Items listed in a dataset
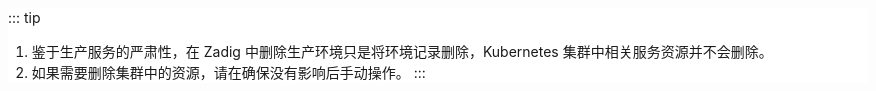 ::: tip
1. 鉴于生产服务的严肃性，在 Zadig 中删除生产环境只是将环境记录删除，Kubernetes 集群中相关服务资源并不会删除。
2. 如果需要删除集群中的资源，请在确保没有影响后手动操作。
:::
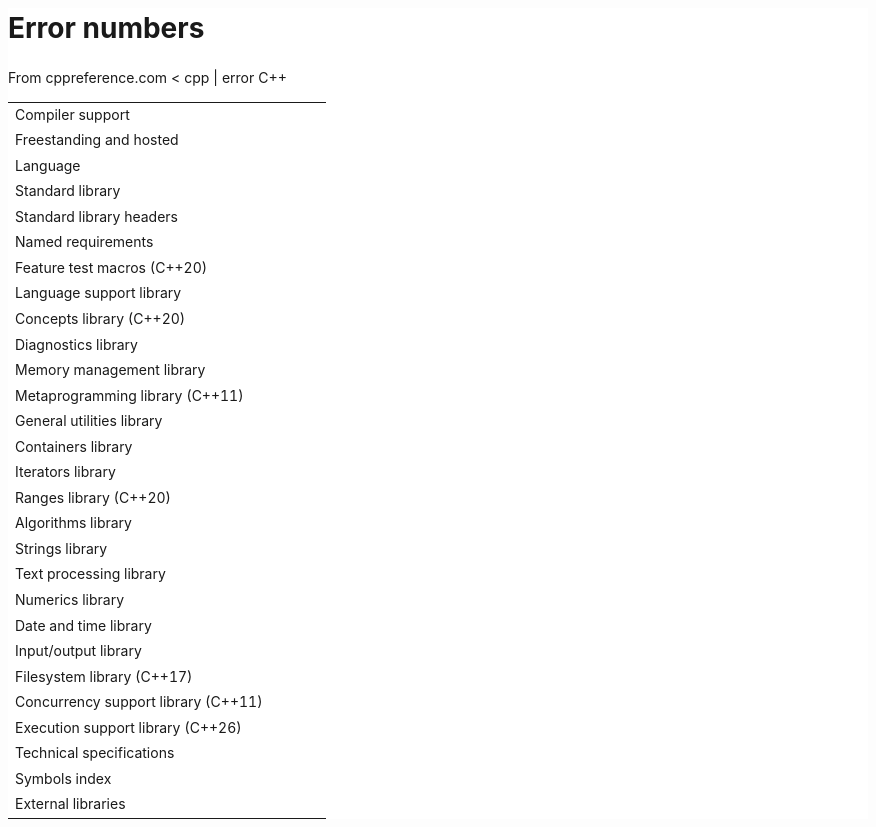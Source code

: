 # Error numbers

From cppreference.com
< cpp‎ | error
C++

|  |  |  |  |  |
| --- | --- | --- | --- | --- |
| Compiler support | | | | |
| Freestanding and hosted | | | | |
| Language | | | | |
| Standard library | | | | |
| Standard library headers | | | | |
| Named requirements | | | | |
| Feature test macros (C++20) | | | | |
| Language support library | | | | |
| Concepts library (C++20) | | | | |
| Diagnostics library | | | | |
| Memory management library | | | | |
| Metaprogramming library (C++11) | | | | |
| General utilities library | | | | |
| Containers library | | | | |
| Iterators library | | | | |
| Ranges library (C++20) | | | | |
| Algorithms library | | | | |
| Strings library | | | | |
| Text processing library | | | | |
| Numerics library | | | | |
| Date and time library | | | | |
| Input/output library | | | | |
| Filesystem library (C++17) | | | | |
| Concurrency support library (C++11) | | | | |
| Execution support library (C++26) | | | | |
| Technical specifications | | | | |
| Symbols index | | | | |
| External libraries | | | | |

### EXERCISE BRIEF
Apart from the images, the entries above must be returned without alteration.

### SOLVED EXERCISE
 ::: tip
1. 鉴于生产服务的严肃性，在 Zadig 中删除生产环境只是将环境记录删除，Kubernetes 集群中相关服务资源并不会删除。
2. 如果需要删除集群中的资源，请在确保没有影响后手动操作。
:::
Source code

: # Error numbers

From cppreference.com
< cpp‎ | error
C++

|  |  |  |  |  |
| --- | --- | --- | --- | --- |
| Compiler support | | | | |
| Freestanding and hosted | | | | |
| Language | | | | |
| Standard library | | | | |
| Standard library headers | | | | |
| Named requirements | | | | |
| Feature test macros (C++20) | | | | |
| Language support library | | | | |
| Concepts library (C++20) | | | | |
| Diagnostics library | | | | |
| Memory management library | | | | |
| Metaprogramming library (C++11) | | | | |
| General utilities library | | | | |
| Containers library | | | | |
| Iterators library | | | | |
| Ranges library (C++20) | | | | |
| Algorithms library | | | | |
| Strings library | | | | |
| Text processing library | | | | |
| Numerics library | | | | |
| Date and time library | | | | |
| Input/output library | | | | |
| Filesystem library (C++17) | | | | |
| Concurrency support library (C++11) | | | | |
| Execution support library (C++26) | | | | |
| Technical specifications | | | | |
| Symbols index | | | | |
| External libraries | | | | |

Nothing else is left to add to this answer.